In the other two states, the Medicaid cutbacks are the result of the expiration of federal waivers that allowed for demonstration programs designed to expand coverage. In Vermont, about 19,000 people will fall off the Medicaid rolls as the state ends two such initiatives geared toward helping people with incomes as high as 300 percent of the poverty level, or a little more than $34,000.
Mark Larson, commissioner of the Vermont Department of Health Access, said the programs are ending to save the state dollars since those populations next year can qualify for federal assistance to buy coverage in the state exchange.

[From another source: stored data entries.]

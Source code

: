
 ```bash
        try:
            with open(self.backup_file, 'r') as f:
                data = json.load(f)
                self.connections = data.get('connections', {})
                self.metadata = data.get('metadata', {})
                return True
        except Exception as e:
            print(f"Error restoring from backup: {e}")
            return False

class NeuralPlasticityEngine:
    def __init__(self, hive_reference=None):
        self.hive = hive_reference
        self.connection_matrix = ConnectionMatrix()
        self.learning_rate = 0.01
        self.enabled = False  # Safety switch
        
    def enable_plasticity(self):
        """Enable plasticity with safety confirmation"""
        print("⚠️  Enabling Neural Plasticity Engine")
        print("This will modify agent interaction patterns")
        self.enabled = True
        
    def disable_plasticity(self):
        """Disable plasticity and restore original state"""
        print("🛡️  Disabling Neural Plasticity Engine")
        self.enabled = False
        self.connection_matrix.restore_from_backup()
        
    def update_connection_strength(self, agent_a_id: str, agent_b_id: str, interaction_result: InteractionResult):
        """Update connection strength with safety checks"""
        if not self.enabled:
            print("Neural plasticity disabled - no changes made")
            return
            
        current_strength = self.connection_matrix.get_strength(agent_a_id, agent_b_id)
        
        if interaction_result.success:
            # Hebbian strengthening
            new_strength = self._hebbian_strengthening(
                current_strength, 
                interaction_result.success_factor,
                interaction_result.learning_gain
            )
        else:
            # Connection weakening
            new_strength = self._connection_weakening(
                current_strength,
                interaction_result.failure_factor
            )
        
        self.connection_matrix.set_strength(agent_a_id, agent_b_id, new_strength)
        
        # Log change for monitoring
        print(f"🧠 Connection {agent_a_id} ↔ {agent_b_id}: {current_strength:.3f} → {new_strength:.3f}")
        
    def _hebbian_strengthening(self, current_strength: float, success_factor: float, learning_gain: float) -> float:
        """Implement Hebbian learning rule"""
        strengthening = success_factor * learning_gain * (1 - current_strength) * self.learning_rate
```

Wisconsin would cut more people from Medicaid than any other state as part of a plan advanced by Republican Gov. Scott Walker and still awaiting federal approval. About 92,000 people — 87,000 parents and caretaker relatives, and 5,000 childless adults with incomes above the federal poverty level — would lose the Medicaid coverage they previously had as a result of a wavier and be sent to the online insurance marketplace. At the same time, the state is planning to add 100,000 Wisconsin childless adults with incomes below the poverty level to Medicaid.
“The governor’s reforms balance the need to maintain a strong and sustainable health care safety net with ensuring the greatest number of people possible can afford to remain in the private health insurance market and maintain their independence,” according to a statement by the Wisconsin Department of Health.
Many of the 92,000 Wisconsin adults losing Medicaid coverage already pay small monthly premiums. It’s unclear how much those rates will increase in the online marketplace.
“The products designed for the marketplace were never designed for people in these low-income categories,” said Donna Friedsam, health policy program director at the University of Wisconsin. “Even with the federal subsidies, the cost sharing will still be quite onerous.”